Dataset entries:
*** Block opens ***

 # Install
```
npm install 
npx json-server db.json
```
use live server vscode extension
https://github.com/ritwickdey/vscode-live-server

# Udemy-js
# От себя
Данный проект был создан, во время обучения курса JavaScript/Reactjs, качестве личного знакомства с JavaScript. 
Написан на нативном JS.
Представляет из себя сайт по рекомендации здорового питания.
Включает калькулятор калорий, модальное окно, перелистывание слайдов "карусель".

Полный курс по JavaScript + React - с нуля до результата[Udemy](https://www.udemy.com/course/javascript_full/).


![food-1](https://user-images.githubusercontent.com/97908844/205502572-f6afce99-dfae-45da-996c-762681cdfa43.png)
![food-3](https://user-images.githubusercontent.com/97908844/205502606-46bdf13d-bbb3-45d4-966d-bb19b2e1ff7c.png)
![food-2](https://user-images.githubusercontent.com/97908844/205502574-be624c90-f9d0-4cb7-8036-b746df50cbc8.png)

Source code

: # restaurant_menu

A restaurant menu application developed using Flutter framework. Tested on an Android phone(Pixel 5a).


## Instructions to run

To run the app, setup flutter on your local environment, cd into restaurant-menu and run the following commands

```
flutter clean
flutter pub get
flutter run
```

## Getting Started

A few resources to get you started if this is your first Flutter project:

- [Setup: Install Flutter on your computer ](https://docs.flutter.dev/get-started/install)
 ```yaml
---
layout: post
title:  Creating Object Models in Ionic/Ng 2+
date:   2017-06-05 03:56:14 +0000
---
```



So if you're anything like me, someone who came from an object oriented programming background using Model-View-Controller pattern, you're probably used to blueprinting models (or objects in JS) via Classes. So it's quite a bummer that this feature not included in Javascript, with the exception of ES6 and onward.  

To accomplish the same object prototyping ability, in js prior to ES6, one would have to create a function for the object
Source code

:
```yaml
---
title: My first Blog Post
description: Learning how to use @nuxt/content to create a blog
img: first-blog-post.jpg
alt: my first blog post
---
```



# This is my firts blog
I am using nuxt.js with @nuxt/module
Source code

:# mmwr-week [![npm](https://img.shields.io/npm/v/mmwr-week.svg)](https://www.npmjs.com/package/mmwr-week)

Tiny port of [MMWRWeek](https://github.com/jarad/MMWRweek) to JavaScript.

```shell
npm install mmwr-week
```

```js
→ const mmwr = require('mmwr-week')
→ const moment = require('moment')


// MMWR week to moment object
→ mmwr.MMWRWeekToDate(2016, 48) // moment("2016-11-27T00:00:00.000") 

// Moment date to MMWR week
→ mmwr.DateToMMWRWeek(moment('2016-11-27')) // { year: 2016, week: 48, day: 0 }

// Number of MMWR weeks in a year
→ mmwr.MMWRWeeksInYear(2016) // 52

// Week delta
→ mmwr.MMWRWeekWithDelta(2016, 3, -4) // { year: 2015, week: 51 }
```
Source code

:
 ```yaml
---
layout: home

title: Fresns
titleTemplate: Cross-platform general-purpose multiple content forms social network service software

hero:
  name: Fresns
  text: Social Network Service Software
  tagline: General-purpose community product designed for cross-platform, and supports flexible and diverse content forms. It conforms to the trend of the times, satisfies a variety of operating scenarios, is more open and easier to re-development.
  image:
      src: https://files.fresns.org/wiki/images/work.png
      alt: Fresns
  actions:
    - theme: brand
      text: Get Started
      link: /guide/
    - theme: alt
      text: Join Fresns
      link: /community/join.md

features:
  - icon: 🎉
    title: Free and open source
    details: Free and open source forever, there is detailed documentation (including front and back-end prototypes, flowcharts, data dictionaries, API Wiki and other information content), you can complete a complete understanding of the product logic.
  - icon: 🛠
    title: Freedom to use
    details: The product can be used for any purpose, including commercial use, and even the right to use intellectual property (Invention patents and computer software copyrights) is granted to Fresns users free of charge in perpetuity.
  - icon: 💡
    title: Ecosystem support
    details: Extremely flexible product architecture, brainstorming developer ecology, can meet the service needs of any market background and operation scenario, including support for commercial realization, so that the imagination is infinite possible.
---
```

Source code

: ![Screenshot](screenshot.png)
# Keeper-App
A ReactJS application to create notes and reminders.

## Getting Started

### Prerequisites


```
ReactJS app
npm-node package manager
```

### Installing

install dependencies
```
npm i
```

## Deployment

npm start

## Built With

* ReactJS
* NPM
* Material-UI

*** Block closes ***

#### Task to complete
Answer with a number alone: how many lines of the records contain the string "application"?

#### Worked solution
2